● Your objective:
Print all of the entries exactly, minus the pictures.

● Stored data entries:

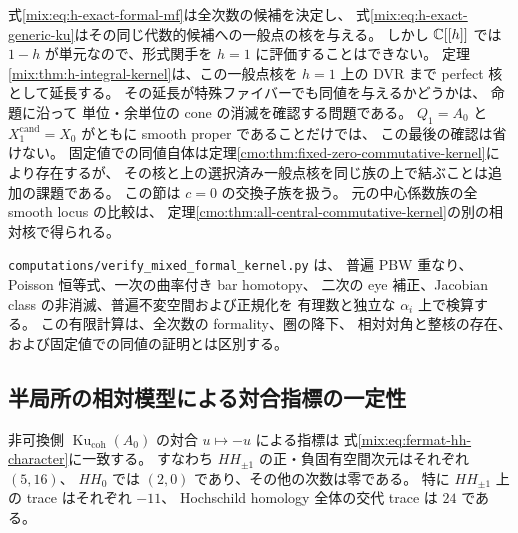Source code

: \begin{remark}[形式核と固定値の核の相対整合性]
\label{mix:rem:h-special-kernel}
式\eqref{mix:eq:h-exact-formal-mf}は全次数の候補を決定し、
式\eqref{mix:eq:h-exact-generic-ku}はその同じ代数的候補への一般点の核を与える。
しかし $\mathbb C[[h]]$ では $1-h$ が単元なので、形式関手を $h=1$ に評価することはできない。
定理\ref{mix:thm:h-integral-kernel}は、この一般点核を $h=1$ 上の DVR まで
perfect 核として延長する。
その延長が特殊ファイバーでも同値を与えるかどうかは、
命題に沿って
単位・余単位の cone の消滅を確認する問題である。
$Q_1=A_0$ と $X_1^{\mathrm{cand}}=X_0$ がともに smooth proper であることだけでは、
この最後の確認は省けない。
固定値での同値自体は定理\ref{cmo:thm:fixed-zero-commutative-kernel}により存在するが、
その核と上の選択済み一般点核を同じ族の上で結ぶことは追加の課題である。
この節は $c=0$ の交換子族を扱う。
元の中心係数族の全 smooth locus の比較は、
定理\ref{cmo:thm:all-central-commutative-kernel}の別の相対核で得られる。
\end{remark}

\texttt{computations/verify\_mixed\_formal\_kernel.py} は、
普遍 PBW 重なり、Poisson 恒等式、一次の曲率付き bar homotopy、
二次の eye 補正、Jacobian class の非消滅、普遍不変空間および正規化を
有理数と独立な $\alpha_i$ 上で検算する。
この有限計算は、全次数の formality、圏の降下、
相対対角と整核の存在、および固定値での同値の証明とは区別する。

\subsection{半局所の相対模型による対合指標の一定性}

\begin{proposition}
\label{mix:prop:h-involution-character}
非可換側 $\operatorname{Ku}_{\mathrm{coh}}(A_0)$ の対合 $u\mapsto-u$ による指標は
式\eqref{mix:eq:fermat-hh-character}に一致する。
すなわち $HH_{\pm1}$ の正・負固有空間次元はそれぞれ $(5,16)$、
$HH_0$ では $(2,0)$ であり、その他の次数は零である。
特に $HH_{\pm1}$ 上の trace はそれぞれ $-11$、
Hochschild homology 全体の交代 trace は $24$ である。
\end{proposition}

● Completed task:
Source code

: \begin{remark}[形式核と固定値の核の相対整合性]
\label{mix:rem:h-special-kernel}
式\eqref{mix:eq:h-exact-formal-mf}は全次数の候補を決定し、
式\eqref{mix:eq:h-exact-generic-ku}はその同じ代数的候補への一般点の核を与える。
しかし $\mathbb C[[h]]$ では $1-h$ が単元なので、形式関手を $h=1$ に評価することはできない。
定理\ref{mix:thm:h-integral-kernel}は、この一般点核を $h=1$ 上の DVR まで
perfect 核として延長する。
その延長が特殊ファイバーでも同値を与えるかどうかは、
命題に沿って
単位・余単位の cone の消滅を確認する問題である。
$Q_1=A_0$ と $X_1^{\mathrm{cand}}=X_0$ がともに smooth proper であることだけでは、
この最後の確認は省けない。
固定値での同値自体は定理\ref{cmo:thm:fixed-zero-commutative-kernel}により存在するが、
その核と上の選択済み一般点核を同じ族の上で結ぶことは追加の課題である。
この節は $c=0$ の交換子族を扱う。
元の中心係数族の全 smooth locus の比較は、
定理\ref{cmo:thm:all-central-commutative-kernel}の別の相対核で得られる。
\end{remark}

\texttt{computations/verify\_mixed\_formal\_kernel.py} は、
普遍 PBW 重なり、Poisson 恒等式、一次の曲率付き bar homotopy、
二次の eye 補正、Jacobian class の非消滅、普遍不変空間および正規化を
有理数と独立な $\alpha_i$ 上で検算する。
この有限計算は、全次数の formality、圏の降下、
相対対角と整核の存在、および固定値での同値の証明とは区別する。

\subsection{半局所の相対模型による対合指標の一定性}

\begin{proposition}
\label{mix:prop:h-involution-character}
非可換側 $\operatorname{Ku}_{\mathrm{coh}}(A_0)$ の対合 $u\mapsto-u$ による指標は
式\eqref{mix:eq:fermat-hh-character}に一致する。
すなわち $HH_{\pm1}$ の正・負固有空間次元はそれぞれ $(5,16)$、
$HH_0$ では $(2,0)$ であり、その他の次数は零である。
特に $HH_{\pm1}$ 上の trace はそれぞれ $-11$、
Hochschild homology 全体の交代 trace は $24$ である。
\end{proposition}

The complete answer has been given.